Through the energy-map method and the PF simulations, we obtained the influence of the droplet size on the quantity N and the morphologies of the equilibrated droplets on the three typical chemically patterned surfaces, as illustrated in Fig. 6. Here, the top ((a), (b)), medium ((c), (d)), and bottom ((e), (f)) rows correspond to the striped, chocolate-patterned, and chessboard-patterned surfaces, respectively. As shown in Fig. 6(a), (c) and (e), the equilibrated quantity N increases with the ratio R/L. This reveals that large droplets tend to have more equilibrium shapes for all three patterned surfaces. Moreover, a comparison among Fig. 6(a), (c) and (e) shows that for a fixed ratio R/L, the number of equilibrium states increases with an increase in the complexity of the surface pattern, i.e., striped-patterned surface → chocolate-patterned surface → chessboard-patterned surface. The underlying reason for the effect of the droplet volume and the complexity of the patterned surfaces is as follows. An increase in the droplet volume and the complexity of the patterned surfaces both gives rise to more covered energy discontinuous lines, which have a pinning effect on the spreading of the droplets. Due to this pinning effect from the increased amount of discontinuous lines, more possible equilibrated droplet shapes are prone to appear.

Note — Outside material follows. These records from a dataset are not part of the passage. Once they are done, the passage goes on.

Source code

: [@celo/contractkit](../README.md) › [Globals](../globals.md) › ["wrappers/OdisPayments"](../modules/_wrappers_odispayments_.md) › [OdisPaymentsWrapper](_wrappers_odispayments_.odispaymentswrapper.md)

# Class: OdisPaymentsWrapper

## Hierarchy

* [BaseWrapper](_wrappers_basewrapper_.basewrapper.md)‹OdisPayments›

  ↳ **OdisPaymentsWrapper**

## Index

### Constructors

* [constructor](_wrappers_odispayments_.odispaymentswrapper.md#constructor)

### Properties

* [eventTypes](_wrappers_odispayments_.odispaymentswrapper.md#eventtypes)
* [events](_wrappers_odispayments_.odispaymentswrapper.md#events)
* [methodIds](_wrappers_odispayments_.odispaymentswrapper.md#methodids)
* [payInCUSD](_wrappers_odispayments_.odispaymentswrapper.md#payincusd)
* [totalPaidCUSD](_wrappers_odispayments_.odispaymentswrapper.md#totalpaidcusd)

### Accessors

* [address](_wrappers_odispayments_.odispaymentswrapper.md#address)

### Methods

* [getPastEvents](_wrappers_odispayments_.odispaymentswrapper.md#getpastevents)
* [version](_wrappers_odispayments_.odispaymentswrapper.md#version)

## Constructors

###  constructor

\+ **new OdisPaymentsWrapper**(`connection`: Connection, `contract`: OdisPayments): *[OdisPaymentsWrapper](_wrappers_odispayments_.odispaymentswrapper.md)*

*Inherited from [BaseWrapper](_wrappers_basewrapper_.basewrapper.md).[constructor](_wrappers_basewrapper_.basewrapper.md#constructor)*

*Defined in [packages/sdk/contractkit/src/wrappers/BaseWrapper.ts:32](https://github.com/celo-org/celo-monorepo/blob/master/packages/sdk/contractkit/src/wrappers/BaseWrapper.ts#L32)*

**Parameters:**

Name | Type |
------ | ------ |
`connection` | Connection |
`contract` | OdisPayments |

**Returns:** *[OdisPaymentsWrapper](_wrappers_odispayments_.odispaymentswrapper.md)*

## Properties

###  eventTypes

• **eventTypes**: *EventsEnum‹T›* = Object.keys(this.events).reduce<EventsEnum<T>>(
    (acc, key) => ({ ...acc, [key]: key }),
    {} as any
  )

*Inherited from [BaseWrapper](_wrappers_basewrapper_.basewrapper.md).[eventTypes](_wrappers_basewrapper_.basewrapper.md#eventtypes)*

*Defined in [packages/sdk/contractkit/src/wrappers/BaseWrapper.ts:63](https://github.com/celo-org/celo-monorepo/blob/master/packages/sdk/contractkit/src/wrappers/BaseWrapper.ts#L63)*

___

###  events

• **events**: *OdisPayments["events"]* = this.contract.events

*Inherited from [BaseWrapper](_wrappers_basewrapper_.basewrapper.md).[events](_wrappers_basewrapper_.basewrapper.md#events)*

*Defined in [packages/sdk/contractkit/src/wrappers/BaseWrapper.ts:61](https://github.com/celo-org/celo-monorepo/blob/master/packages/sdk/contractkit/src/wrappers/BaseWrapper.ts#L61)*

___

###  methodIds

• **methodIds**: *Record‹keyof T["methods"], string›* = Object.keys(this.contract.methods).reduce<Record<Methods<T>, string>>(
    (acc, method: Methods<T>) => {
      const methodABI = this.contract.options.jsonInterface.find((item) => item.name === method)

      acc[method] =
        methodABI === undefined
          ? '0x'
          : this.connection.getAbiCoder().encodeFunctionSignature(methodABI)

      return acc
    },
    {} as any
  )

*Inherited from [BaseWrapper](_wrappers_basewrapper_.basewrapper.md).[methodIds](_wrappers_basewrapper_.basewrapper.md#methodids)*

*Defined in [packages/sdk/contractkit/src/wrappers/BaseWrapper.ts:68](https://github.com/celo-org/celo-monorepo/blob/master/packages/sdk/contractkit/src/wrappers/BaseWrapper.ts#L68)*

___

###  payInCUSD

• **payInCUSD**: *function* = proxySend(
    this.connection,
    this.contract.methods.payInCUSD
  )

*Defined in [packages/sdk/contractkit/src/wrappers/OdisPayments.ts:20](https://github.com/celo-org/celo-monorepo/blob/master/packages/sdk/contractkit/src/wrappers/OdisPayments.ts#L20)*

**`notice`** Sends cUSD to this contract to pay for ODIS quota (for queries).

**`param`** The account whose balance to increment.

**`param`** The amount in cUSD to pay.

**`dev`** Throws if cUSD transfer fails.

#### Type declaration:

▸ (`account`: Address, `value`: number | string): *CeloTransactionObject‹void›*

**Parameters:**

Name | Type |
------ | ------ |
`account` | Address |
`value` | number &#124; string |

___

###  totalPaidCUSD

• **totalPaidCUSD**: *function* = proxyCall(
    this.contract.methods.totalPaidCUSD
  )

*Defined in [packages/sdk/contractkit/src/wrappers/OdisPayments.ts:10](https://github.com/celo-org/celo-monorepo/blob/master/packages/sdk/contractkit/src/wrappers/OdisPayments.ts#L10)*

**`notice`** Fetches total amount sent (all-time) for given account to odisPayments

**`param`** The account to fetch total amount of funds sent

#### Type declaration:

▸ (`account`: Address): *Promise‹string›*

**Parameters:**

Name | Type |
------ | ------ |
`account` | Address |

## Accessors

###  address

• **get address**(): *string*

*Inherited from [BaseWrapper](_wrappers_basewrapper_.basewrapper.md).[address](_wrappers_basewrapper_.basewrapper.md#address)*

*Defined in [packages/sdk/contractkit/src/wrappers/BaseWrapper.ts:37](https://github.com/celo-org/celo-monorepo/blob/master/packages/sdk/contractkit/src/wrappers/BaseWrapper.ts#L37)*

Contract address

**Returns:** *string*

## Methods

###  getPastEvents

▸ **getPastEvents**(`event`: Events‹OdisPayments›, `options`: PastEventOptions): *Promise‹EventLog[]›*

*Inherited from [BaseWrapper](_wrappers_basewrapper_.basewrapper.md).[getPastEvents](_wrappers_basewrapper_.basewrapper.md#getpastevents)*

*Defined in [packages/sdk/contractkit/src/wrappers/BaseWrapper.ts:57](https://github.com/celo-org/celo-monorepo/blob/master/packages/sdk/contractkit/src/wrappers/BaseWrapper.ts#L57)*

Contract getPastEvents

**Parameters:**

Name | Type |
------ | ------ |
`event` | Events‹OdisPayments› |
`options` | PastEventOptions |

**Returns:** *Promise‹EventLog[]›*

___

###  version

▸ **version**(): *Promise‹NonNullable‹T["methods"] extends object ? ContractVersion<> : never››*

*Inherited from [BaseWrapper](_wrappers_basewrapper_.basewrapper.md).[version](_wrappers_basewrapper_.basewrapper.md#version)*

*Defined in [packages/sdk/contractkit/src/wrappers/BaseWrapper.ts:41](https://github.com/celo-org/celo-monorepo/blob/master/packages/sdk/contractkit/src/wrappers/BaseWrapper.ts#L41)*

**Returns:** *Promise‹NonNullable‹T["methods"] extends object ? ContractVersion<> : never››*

Fig. 6(b), (d) and (f) depict the droplet base radii a and b at equilibrium from PF simulations (filled symbols) and the energy-map model (hollow symbols) in comparison with the modified CB model (solid curves). The scenarios for droplets with different sizes are distinguished by different colors. As we can see, for each volume, the simulation results coincide with the one from the energy-map model. Besides, the coloured solid curves are consistent with the same coloured symbols. Certain deviations of the energy-map model from the PF simulations are due to the strongly curved contact line of the droplets, which is caused by the pinning effect on the hydrophilic–hydrophobic discontinuous lines on the surfaces. While in our energy-map model, we have applied an elliptical baseline to averagely describe the triple line. Nevertheless, the good agreement between the simulations, energy landscape method, and the modified CB model implies the capability as well as the justifiability of the proposed approaches. It should be noticed that in the present work, there exists a limit for the aspect ratio a/b. When the value of a/b is beyond the limit, the droplet becomes slender with a super high/low aspect ratio. In this case, interfacial instabilities may appear, leading to the breakup of the droplets. This topic is out of the scope of the present study and will be addressed in forthcoming work.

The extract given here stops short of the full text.